Marc Cohn, cantautore originario di Cleveland, fino a "Burning The Daze" del 1998 era un artista incompiuto, nonostante fosse riuscito a catturare fama ed attenzioni già con il suo omonimo esordio datato 1991 che gli fruttò un Grammy Award come miglior artista esordiente. Senza dubbio un buon album, trainato da uno splendido singolo come "Walking In Memphis", che ebbe in Cher una grandiosa interprete, tuttavia "Marc Cohn", nonostante presentasse oltre alla famosa hit altre grandi canzoni come "Ghost Train", "Silver Thunderbird" e "True Companion" non si può comunque definire un lavoro del tutto riuscito e memorabile, troppo statico, troppo appiattito su ballads dai risvolti ora folk, ora pianistici, ora R'n'B, ora soul, poco adatto a reggere alla prova del tempo, prevedibile ed a tratti opaco. Marc Cohn, personaggio semplice e schivo, perde così l'occasione di diventare una cosiddetta superstar, alla prima prova segue nel 1993 un "The Rainy Season" che replica in toto il disco d'esordio amplificandone ulteriormente le pecche. Fin qui Marc Cohn si può quasi definire una one-hit wonder, e solo dopo cinque anni di silenzio, troppo tardi per le aspettative della Atlantic Records che l'aveva lanciato e per un pubblico distratto e di memoria corta, arriva il riscatto, l'album che segna una maturità artistica finalmente raggiunta in pieno, ovvero "Burning The Daze".

Bellissimo disco questa terza prova discografica di Marc Cohn, che finalmente si dimostra in grado di superare la sua più grande debolezza riuscendo a realizzare un album variegato e pieno di sfumature, molto ispirato, semplice e fatto di belle canzoni che esprimono nel migliore dei modi la grande classe di un cantautore raffinato e di gusto prettamente americano ma mai gratuitamente populista ed atteggiato. Prima di questo album Marc Cohn non era mai riuscito a scrivere una canzone mozzafiato come "Girl Of Mysterious Sorrow": un semplice giro di chitarra acustica dal sapore vagamente latineggiante, un crescendo perfettamente contenuto in un midtempo incalzante ed ipnotico, una melodia che sa di polvere, mistero e sofferenza, interpretata con esemplare intensità ed equilibrio. Questo exploit supera di gran lunga "Walking In Memphis" e "Walk Through The World", l'unico highlight significativo del trascurabile "The Rainy Season", ma in "Burning The Daze" è in ottima compagnia di molte altre grandi canzoni: il midtempo rock con sfumature mediorientali "Providence", una dolcissima piano-ballad come "Healing Hands", la felpata eleganza soul di "Already Home", l'incisivo blues-rock "Lost You In The Canyon" e l'amarezza disillusa di "Saints Preserve Us".
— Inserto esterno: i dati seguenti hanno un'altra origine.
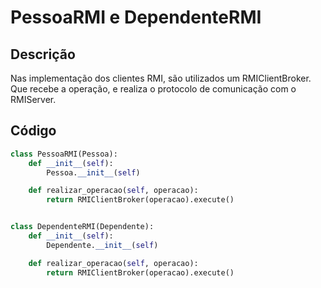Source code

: # PessoaRMI e DependenteRMI

## Descrição

Nas implementação dos clientes RMI, são utilizados um RMIClientBroker. Que recebe a operação,  e realiza o protocolo de comunicação com o RMIServer.

## Código

```py
class PessoaRMI(Pessoa):
    def __init__(self):
        Pessoa.__init__(self)

    def realizar_operacao(self, operacao):
        return RMIClientBroker(operacao).execute()


class DependenteRMI(Dependente):
    def __init__(self):
        Dependente.__init__(self)

    def realizar_operacao(self, operacao):
        return RMIClientBroker(operacao).execute()
```



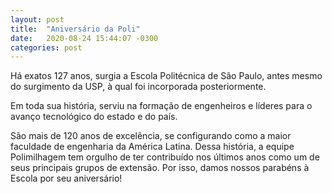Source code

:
 ```yaml
---
layout: post
title:  "Aniversário da Poli"
date:   2020-08-24 15:44:07 -0300
categories: post
---
```

Há exatos 127 anos, surgia a Escola Politécnica de São Paulo, antes mesmo do surgimento da USP, à qual foi incorporada posteriormente.

Em toda sua história, serviu na formação de engenheiros e líderes para o avanço tecnológico do estado e do país.

São mais de 120 anos de excelência, se configurando como a maior faculdade de engenharia da América Latina. Dessa história, a equipe Polimilhagem tem orgulho de ter contribuído nos últimos anos como um de seus principais grupos de extensão. Por isso, damos nossos parabéns à Escola por seu aniversário!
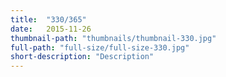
 ```yaml
---
title:  "330/365"
date:   2015-11-26
thumbnail-path: "thumbnails/thumbnail-330.jpg"
full-path: "full-size/full-size-330.jpg"
short-description: "Description"
---
```

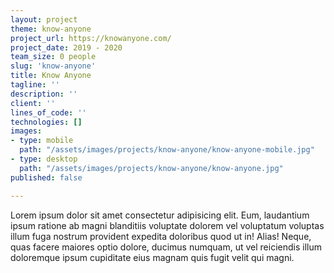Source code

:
 ```yaml
---
layout: project
theme: know-anyone
project_url: https://knowanyone.com/
project_date: 2019 - 2020
team_size: 0 people
slug: 'know-anyone'
title: Know Anyone
tagline: ''
description: ''
client: ''
lines_of_code: ''
technologies: []
images:
- type: mobile
  path: "/assets/images/projects/know-anyone/know-anyone-mobile.jpg"
- type: desktop
  path: "/assets/images/projects/know-anyone/know-anyone.jpg"
published: false

---
```

Lorem ipsum dolor sit amet consectetur adipisicing elit. Eum, laudantium ipsum ratione ab magni blanditiis voluptate dolorem vel voluptatum voluptas illum fuga nostrum provident expedita doloribus quod ut in! Alias! Neque, quas facere maiores optio dolore, ducimus numquam, ut vel reiciendis illum doloremque ipsum cupiditate eius magnam quis fugit velit qui magni.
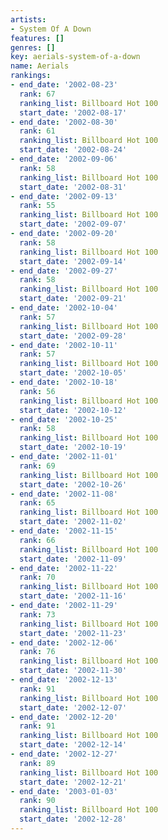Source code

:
 ```yaml
---
artists:
- System Of A Down
features: []
genres: []
key: aerials-system-of-a-down
name: Aerials
rankings:
- end_date: '2002-08-23'
  rank: 67
  ranking_list: Billboard Hot 100
  start_date: '2002-08-17'
- end_date: '2002-08-30'
  rank: 61
  ranking_list: Billboard Hot 100
  start_date: '2002-08-24'
- end_date: '2002-09-06'
  rank: 58
  ranking_list: Billboard Hot 100
  start_date: '2002-08-31'
- end_date: '2002-09-13'
  rank: 55
  ranking_list: Billboard Hot 100
  start_date: '2002-09-07'
- end_date: '2002-09-20'
  rank: 58
  ranking_list: Billboard Hot 100
  start_date: '2002-09-14'
- end_date: '2002-09-27'
  rank: 58
  ranking_list: Billboard Hot 100
  start_date: '2002-09-21'
- end_date: '2002-10-04'
  rank: 57
  ranking_list: Billboard Hot 100
  start_date: '2002-09-28'
- end_date: '2002-10-11'
  rank: 57
  ranking_list: Billboard Hot 100
  start_date: '2002-10-05'
- end_date: '2002-10-18'
  rank: 56
  ranking_list: Billboard Hot 100
  start_date: '2002-10-12'
- end_date: '2002-10-25'
  rank: 58
  ranking_list: Billboard Hot 100
  start_date: '2002-10-19'
- end_date: '2002-11-01'
  rank: 69
  ranking_list: Billboard Hot 100
  start_date: '2002-10-26'
- end_date: '2002-11-08'
  rank: 65
  ranking_list: Billboard Hot 100
  start_date: '2002-11-02'
- end_date: '2002-11-15'
  rank: 66
  ranking_list: Billboard Hot 100
  start_date: '2002-11-09'
- end_date: '2002-11-22'
  rank: 70
  ranking_list: Billboard Hot 100
  start_date: '2002-11-16'
- end_date: '2002-11-29'
  rank: 73
  ranking_list: Billboard Hot 100
  start_date: '2002-11-23'
- end_date: '2002-12-06'
  rank: 76
  ranking_list: Billboard Hot 100
  start_date: '2002-11-30'
- end_date: '2002-12-13'
  rank: 91
  ranking_list: Billboard Hot 100
  start_date: '2002-12-07'
- end_date: '2002-12-20'
  rank: 91
  ranking_list: Billboard Hot 100
  start_date: '2002-12-14'
- end_date: '2002-12-27'
  rank: 89
  ranking_list: Billboard Hot 100
  start_date: '2002-12-21'
- end_date: '2003-01-03'
  rank: 90
  ranking_list: Billboard Hot 100
  start_date: '2002-12-28'
---
```


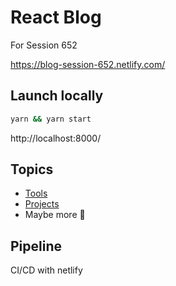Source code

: # React Blog

For Session 652

https://blog-session-652.netlify.com/

## Launch locally

```sh
yarn && yarn start
```

http://localhost:8000/

## Topics

-   [Tools](https://blog-session-652.netlify.com/category/tools/)
-   [Projects](https://blog-session-652.netlify.com/tag/project/)
-   Maybe more 🙊

## Pipeline

CI/CD with netlify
Ce n'è proprio per tutti i gusti in "Burning The Daze", ed anche gli episodi minori si rivelano assai piacevoli ed ispirati, non più semplice minutaggio aggiuntivo, basti pensare ad una suadente rock-ballad come "Turn On Me", alle atmosfere acustiche e rilassanti di "Olana" e di una "Valley Of The Kings" scandita dal ritmo quasi tribale della marimba, lievemente esotica e accattivante. Chiude il cerchio nel migliore dei modi una toccante "Ellis Island" in cui Marc Cohn, accompagnato solo dalla sua chitarra acustica e da un violoncello, riesce a rievocare con sensibilità e delicatezza le vite, le paure, le incertezze e la speranza degli immigrati in fuga dalla miseria ed alla ricerca di una nuova vita nella terra delle grandi opportunità.

"Burning The Daze" è un disco di taglio classico ed elegante, consigliato in particolare a chi cerca del cantautorato non impegnato politicamente nè introspettivo ed intimista, un album sincero e personale arricchito anche dalle eccellenti doti canore del cantautore, forte di una voce limpida, calda e leggermente roca. Purtroppo questo album non venne sufficientemente promosso e non ottenne alcun riscontro commerciale; Marc Cohn si ritrovò metaforicamente a piedi, scaricato da quella Atlantis che lo aveva lanciato, ed il seguito di "Burning The Daze" si farà attendere ben nove anni, materializzandosi solo nel 2007 con "Join The Parade", un altro ottimo album che confermerà in toto tutte le doti espresse con BTD, le doti di un songwriter di razza ormai maturo ed al massimo delle proprie potenzialità.